In my opening statement I wanted to simply try to ensure that the House was aware of the fact that one cannot look at custody and access matters and legislative changes to the Divorce Act without taking into account the impact on women and without considering the prevalence of violence against women in our society today.
It is clear that we are operating on different premises and assumptions. I want the member to know that I believe he is wrong when he suggests that violence in the home knows no gender, that gender is not a factor in when analyzing domestic abuse. All the statistics show the opposite and those statistics have not changed over the years, certainly from the days when they were reported during the special House-Senate study on the issue.
I do not believe that the member can deny the fact that when we look at the statistics over the years of spousal abuse where convictions occur, well over 90% of the offenders are men and almost 90% of the victims of those offences are female. I already made that point in my remark.
I want to further quote from Jane Ursel who is an expert in this area. She looked at 562 convictions in the same period to which I just referred. She said:
--89% of the accused were male and 76% of the victims were female, with the remainder male and female children who were victimized. In the case of elder abuse, 91% of the accused were male and 81% of the victims were female.
She concluded by saying, “It is a sad statement about our society that the factor that makes a person at risk is vulnerability”.

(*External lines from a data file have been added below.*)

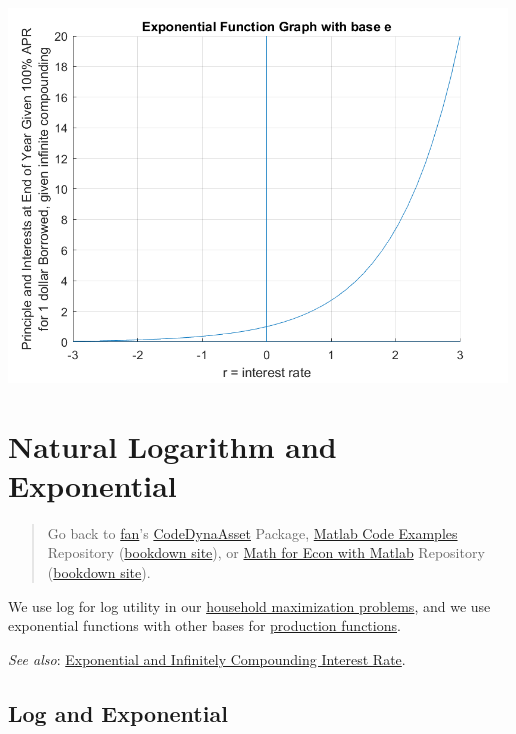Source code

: \documentclass[
]{book}
\begin{document}
\includegraphics[width=5.20833in,height=\textheight]{img/exponential_images/figure_2.png}

\hypertarget{natural-logarithm-and-exponential}{%
\section{Natural Logarithm and Exponential}\label{natural-logarithm-and-exponential}}

\begin{quote}
Go back to \href{http://fanwangecon.github.io/}{fan}'s \href{https://fanwangecon.github.io/CodeDynaAsset/}{CodeDynaAsset} Package, \href{https://fanwangecon.github.io/M4Econ/}{Matlab Code Examples} Repository (\href{https://fanwangecon.github.io/M4Econ/bookdown}{bookdown site}), or \href{https://fanwangecon.github.io/Math4Econ/}{Math for Econ with Matlab} Repository (\href{https://fanwangecon.github.io/Math4Econ/bookdown}{bookdown site}).
\end{quote}

We use log for log utility in our \href{https://fanwangecon.github.io/Math4Econ/derivative_application/K_save_households.html}{household maximization
problems},
and we use exponential functions with other bases for \href{https://fanwangecon.github.io/Math4Econ/derivative_application/K_borrow_firm.html}{production
functions}.

\emph{See also}: \href{https://fanwangecon.github.io/Math4Econ/explog/exponential.html}{Exponential and Infinitely Compounding Interest
Rate}.

\hypertarget{log-and-exponential}{%
\subsection{Log and Exponential}\label{log-and-exponential}}
\end{document}
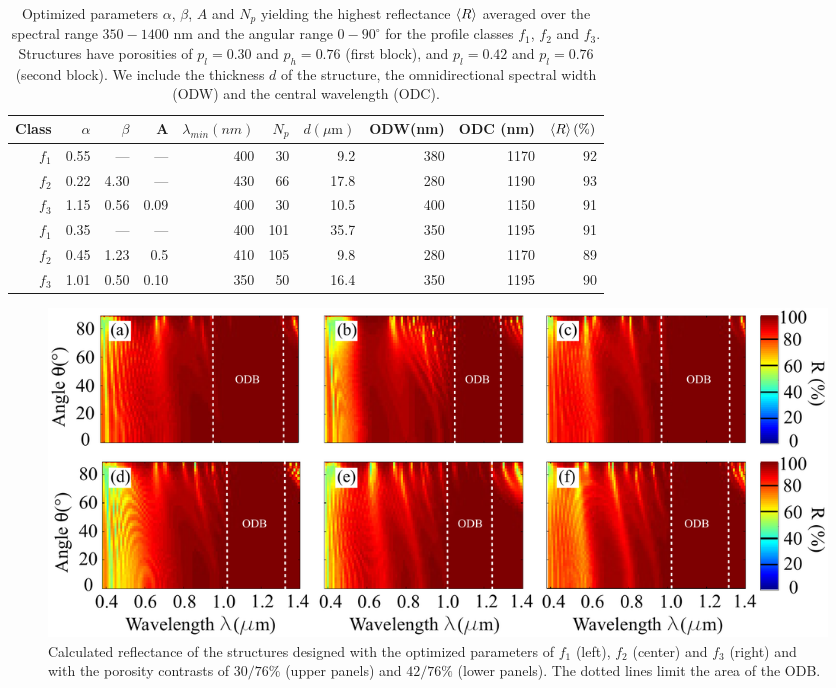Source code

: \documentclass[a4paper,fleqn]{cas-sc}
\begin{document}
\begin{table}[!ht]
  \centering
  \label{tab:tableA}
  \addtolength{\tabcolsep}{-2pt}
    \begin{tabular}{rrrrrrrrrr}
      Class&$\alpha$&$\beta$&A&$\lambda_{min}(nm)$&$N_{p}$&$d(\mu\text{m})$       &ODW(nm)&ODC (nm)&$\braket{R}(\%)$\\
      \hline
      \hline
      $f_{1}$     &0.55    &---      &---     &400&30   &9.2    
      &380    &1170    &92\\
      $f_{2}$     &0.22    &4.30     &---     &430&66   &17.8
      &280    &1190    &93\\
      $f_{3}$     & 1.15   &0.56   & 0.09    &400&30   & 10.5
      & 400& 1150& 91\\
      \hline
      $f_{1}$     & 0.35    & ---  & ---     &400&101    & 35.7
      &350& 1195& 91\\
      $f_{2}$     &0.45    &1.23     &0.5  &410  &105   &9.8     &280    &1170    &89\\
      $f_{3}$     &1.01    &0.50     &0.10  &350  &50   &16.4    &350    &1195    &90\\
    \end{tabular}
  \caption{Optimized parameters $\alpha$, $\beta$, $A$ and $N_p$ yielding the highest
    reflectance $\braket{R}$ averaged over the spectral range $350-1400$ nm and
    the angular range $0-90^\circ$ for the profile classes $f_1$, $f_2$ and
    $f_3$. Structures have porosities of $p_l=0.30$ and $p_h=0.76$ (first block), and $p_l=0.42$ and $p_l=0.76$ (second block). We include the thickness $d$ of the structure, the omnidirectional spectral width (ODW) and the central wavelength (ODC).}
\end{table}

\begin{figure}[!ht]
	\begin{center}
		\includegraphics[width=\textwidth]
		{FigureS1.pdf}
	\end{center}
	\caption{Calculated reflectance of the structures designed with the optimized parameters of $f_{1}$ (left), $f_{2}$ (center) and $f_{3}$ (right) and with the porosity contrasts of $30/76\%$ (upper panels) and $42/76\%$ (lower panels). The dotted lines limit the area of the ODB.}
	\label{Fig2}
\end{figure}
\end{document}
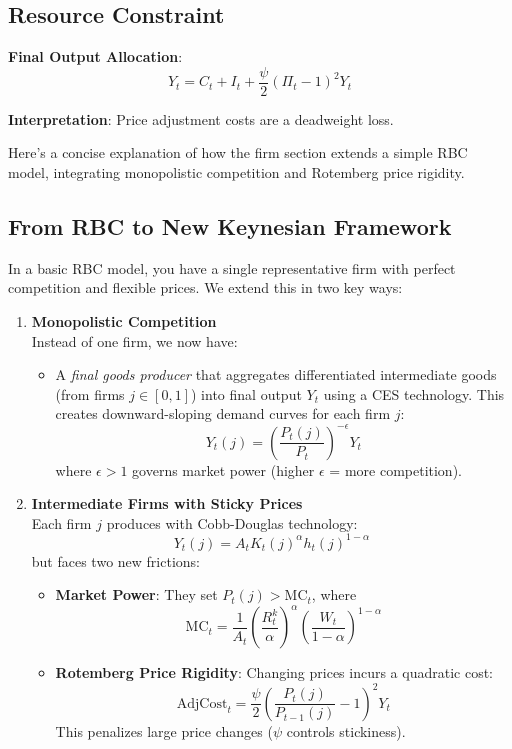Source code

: \documentclass[11pt,preprint]{elsarticle}
\numberwithin{equation}{section}
\numberwithin{figure}{section}
\numberwithin{table}{section}
\def\tightlist{} %
\begin{document}
\subsection{Resource Constraint}\label{resource-constraint}

\textbf{Final Output Allocation}: \[
Y_t = C_t + I_t + \frac{\psi}{2} (\Pi_t - 1)^2 Y_t
\]

\textbf{Interpretation}: Price adjustment costs are a deadweight loss.

Here's a concise explanation of how the firm section extends a simple
RBC model, integrating monopolistic competition and Rotemberg price
rigidity.

\subsection{From RBC to New Keynesian
Framework}\label{from-rbc-to-new-keynesian-framework}

In a basic RBC model, you have a single representative firm with perfect
competition and flexible prices. We extend this in two key ways:

\begin{enumerate}
\def\labelenumi{\arabic{enumi}.}
\item
  \textbf{Monopolistic Competition}\\
  Instead of one firm, we now have:

  \begin{itemize}
  \tightlist
  \item
    A \emph{final goods producer} that aggregates differentiated
    intermediate goods (from firms \(j \in [0,1]\)) into final output
    \(Y_t\) using a CES technology. This creates downward-sloping demand
    curves for each firm \(j\): \[
    Y_t(j) = \left(\frac{P_t(j)}{P_t}\right)^{-\epsilon} Y_t
    \] where \(\epsilon > 1\) governs market power (higher \(\epsilon\)
    = more competition).
  \end{itemize}
\item
  \textbf{Intermediate Firms with Sticky Prices}\\
  Each firm \(j\) produces with Cobb-Douglas technology: \[
  Y_t(j) = A_t K_t(j)^\alpha h_t(j)^{1-\alpha}
  \] but faces two new frictions:

  \begin{itemize}
  \tightlist
  \item
    \textbf{Market Power}: They set \(P_t(j) > \text{MC}_t\), where \[
    \text{MC}_t = \frac{1}{A_t} \left(\frac{R_t^k}{\alpha}\right)^\alpha \left(\frac{W_t}{1-\alpha}\right)^{1-\alpha}
    \]
  \item
    \textbf{Rotemberg Price Rigidity}: Changing prices incurs a
    quadratic cost: \[
    \text{AdjCost}_t = \frac{\psi}{2} \left(\frac{P_t(j)}{P_{t-1}(j)} - 1\right)^2 Y_t
    \] This penalizes large price changes (\(\psi\) controls
    stickiness).
  \end{itemize}
\end{enumerate}
\end{document}
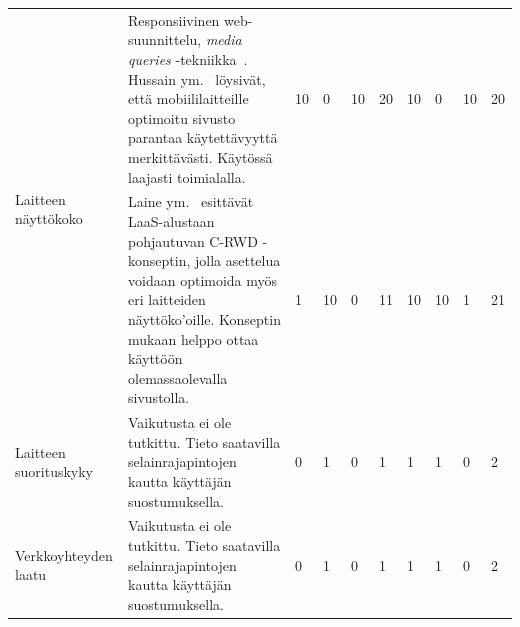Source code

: \documentclass[finnish, 12pt, a4paper, elec, utf8, a-1b, online]{aaltothesis}
\begin{document}
{\begin{longtable}{p{2.5cm}|p{6cm}|p{0.5cm}p{0.5cm}p{0.5cm}|p{0.5cm}|p{0.5cm}p{0.5cm}p{0.5cm}|p{0.5cm}|}
    \midrule
    \multirow[t]{2}{*}{Laitteen näyttökoko} & Responsiivinen web-suunnittelu, \textit{media queries} -tekniikka~\cite{Rivoal:12:MQ}. Hussain ym.~\cite{WOS:000218608600006} löysivät, että mobiililaitteille optimoitu sivusto parantaa käytettävyyttä merkittävästi. Käytössä laajasti toimialalla.                                                                                                          & 10                                         & 0                                   & 10                                     & 20                           & 10                                              & 0                                         & 10                                        & 20                           \\\cline{2-10}
                                            & Laine ym.~\cite{laine2021responsive} esittävät LaaS-alustaan pohjautuvan C-RWD -konseptin, jolla asettelua voidaan optimoida myös eri laitteiden näyttöko'oille. Konseptin mukaan helppo ottaa käyttöön olemassaolevalla sivustolla.                                                                                              & 1                                          & 10                                  & 0                                      & 11                           & 10                                              & 10                                        & 1                                         & 21                           \\
    \midrule
    Laitteen suorituskyky                   & Vaikutusta ei ole tutkittu. Tieto saatavilla selainrajapintojen kautta käyttäjän suostumuksella.                                                                                                                                                                                                                                  & 0                                          & 1                                   & 0                                      & 1                            & 1                                               & 1                                         & 0                                         & 2                            \\
    \midrule
    Verkkoyhteyden laatu                    & Vaikutusta ei ole tutkittu. Tieto saatavilla selainrajapintojen kautta käyttäjän suostumuksella.                                                                                                                                                                                                                                  & 0                                          & 1                                   & 0                                      & 1                            & 1                                               & 1                                         & 0                                         & 2                            \\

\end{longtable}}
\end{document}
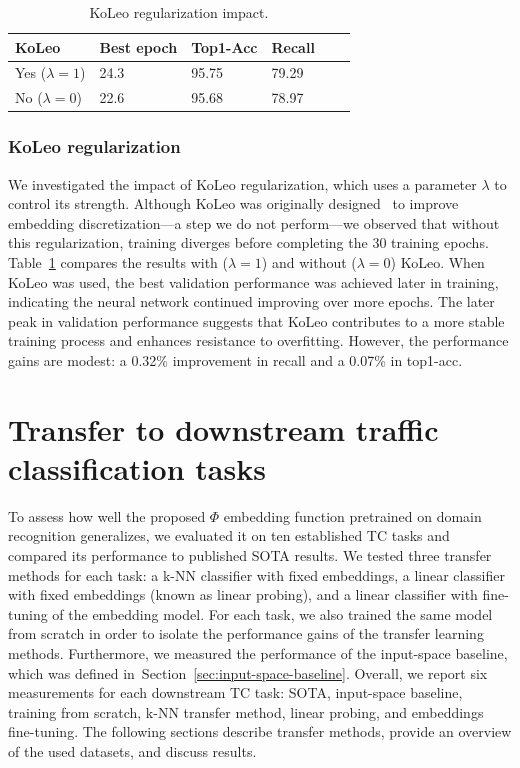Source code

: \documentclass[lettersize,journal,twoside,article]{IEEEtran}
\newcommand{\secref}[1]{Section~\ref{#1}}
\newcommand{\tabref}[1]{Table~\ref{#1}}
\begin{document}
\begin{table}[h]
    \footnotesize
    \centering
    \setlength\extrarowheight{1pt}
    \caption{KoLeo regularization impact.}
    \label{tab:koleo}
    \begin{tabular}{|l|l|l|l|l|l|}
    \hline
        \textbf{KoLeo} & \textbf{Best epoch} & \textbf{Top1-Acc} & \textbf{Recall}\\ \hline
        Yes ($\lambda = 1$) & 24.3 & 95.75 & 79.29  \\ \hline
        No ($\lambda = 0$) & 22.6 & 95.68 & 78.97 \\ \hline
    \end{tabular}
\end{table}

\subsubsection{KoLeo regularization}
We investigated the impact of KoLeo regularization, which uses a parameter $\lambda$ to control its strength. Although KoLeo was originally designed~\cite{sablayrolles2019spreadingvectorssimilaritysearch} to improve embedding discretization---a step we do not perform---we observed that without this regularization, training diverges before completing the 30 training epochs. \tabref{tab:koleo} compares the results with ($\lambda=1$) and without ($\lambda=0$) KoLeo. When KoLeo was used, the best validation performance was achieved later in training, indicating the neural network continued improving over more epochs. The later peak in validation performance suggests that KoLeo contributes to a more stable training process and enhances resistance to overfitting. However, the performance gains are modest: a 0.32\% improvement in recall and a 0.07\% in top1-acc. 

\section{Transfer to downstream traffic classification tasks}
\label{sec:transfer-learning}
To assess how well the proposed $\Phi$ embedding function pretrained on domain recognition generalizes, we evaluated it on ten established TC tasks and compared its performance to published SOTA results. We tested three transfer methods for each task: a k-NN classifier with fixed embeddings, a linear classifier with fixed embeddings (known as linear probing), and a linear classifier with fine-tuning of the embedding model. For each task, we also trained the same model from scratch in order to isolate the performance gains of the transfer learning methods. Furthermore, we measured the performance of the input-space baseline, which was defined in~\secref{sec:input-space-baseline}. Overall, we report six measurements for each downstream TC task: SOTA, input-space baseline, training from scratch, k-NN transfer method, linear probing, and embeddings fine-tuning. The following sections describe transfer methods, provide an overview of the used datasets, and discuss results.
\end{document}

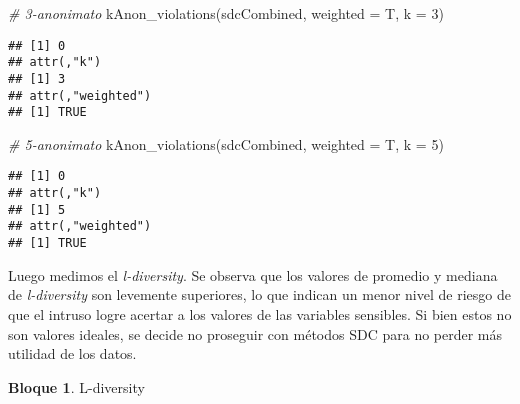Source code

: \documentclass[
]{book}
\newenvironment{Shaded}{\begin{snugshade}}{\end{snugshade}}
\newcommand{\AttributeTok}[1]{\textcolor[rgb]{0.77,0.63,0.00}{#1}}
\newcommand{\CommentTok}[1]{\textcolor[rgb]{0.56,0.35,0.01}{\textit{#1}}}
\newcommand{\ConstantTok}[1]{\textcolor[rgb]{0.00,0.00,0.00}{#1}}
\newcommand{\DecValTok}[1]{\textcolor[rgb]{0.00,0.00,0.81}{#1}}
\newcommand{\FunctionTok}[1]{\textcolor[rgb]{0.00,0.00,0.00}{#1}}
\newcommand{\NormalTok}[1]{#1}
\newcommand{\OtherTok}[1]{\textcolor[rgb]{0.56,0.35,0.01}{#1}}
\newcommand{\SpecialCharTok}[1]{\textcolor[rgb]{0.00,0.00,0.00}{#1}}
\theoremstyle{definition}
\theoremstyle{definition}
\newtheorem{example}{Bloque}[chapter]
\theoremstyle{definition}
\theoremstyle{definition}
\theoremstyle{remark}
\begin{document}
\begin{Shaded}
\begin{Highlighting}[]
\CommentTok{\# 3{-}anonimato}
\FunctionTok{kAnon\_violations}\NormalTok{(sdcCombined, }\AttributeTok{weighted =}\NormalTok{ T, }\AttributeTok{k =} \DecValTok{3}\NormalTok{) }
\end{Highlighting}
\end{Shaded}

\begin{verbatim}
## [1] 0
## attr(,"k")
## [1] 3
## attr(,"weighted")
## [1] TRUE
\end{verbatim}

\begin{Shaded}
\begin{Highlighting}[]
\CommentTok{\# 5{-}anonimato}
\FunctionTok{kAnon\_violations}\NormalTok{(sdcCombined, }\AttributeTok{weighted =}\NormalTok{ T, }\AttributeTok{k =} \DecValTok{5}\NormalTok{) }
\end{Highlighting}
\end{Shaded}

\begin{verbatim}
## [1] 0
## attr(,"k")
## [1] 5
## attr(,"weighted")
## [1] TRUE
\end{verbatim}

Luego medimos el \emph{l-diversity}. Se observa que los valores de promedio y mediana de \emph{l-diversity} son levemente superiores, lo que indican un menor nivel de riesgo de que el intruso logre acertar a los valores de las variables sensibles. Si bien estos no son valores ideales, se decide no proseguir con métodos SDC para no perder más utilidad de los datos.

\begin{example}
\protect\hypertarget{exm:bloque69nbm}{}\label{exm:bloque69nbm}L-diversity
\end{example}

\begin{Shaded}
\end{Shaded}
\end{document}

That must be taken into account in this debate. So many experts already have said that legislation on divorce and provisions on custody and access have an impact on women and could create for a situation where violence in the home is perpetuated, not diminished. We need to look at all the facts. I am not an expert in terms of this whole area but I know one thing. We must be open to the testimony, the facts and we must ensure that our legislative proposals do not have a deleterious impact on women who are already vulnerable and facing domestic violence in the home.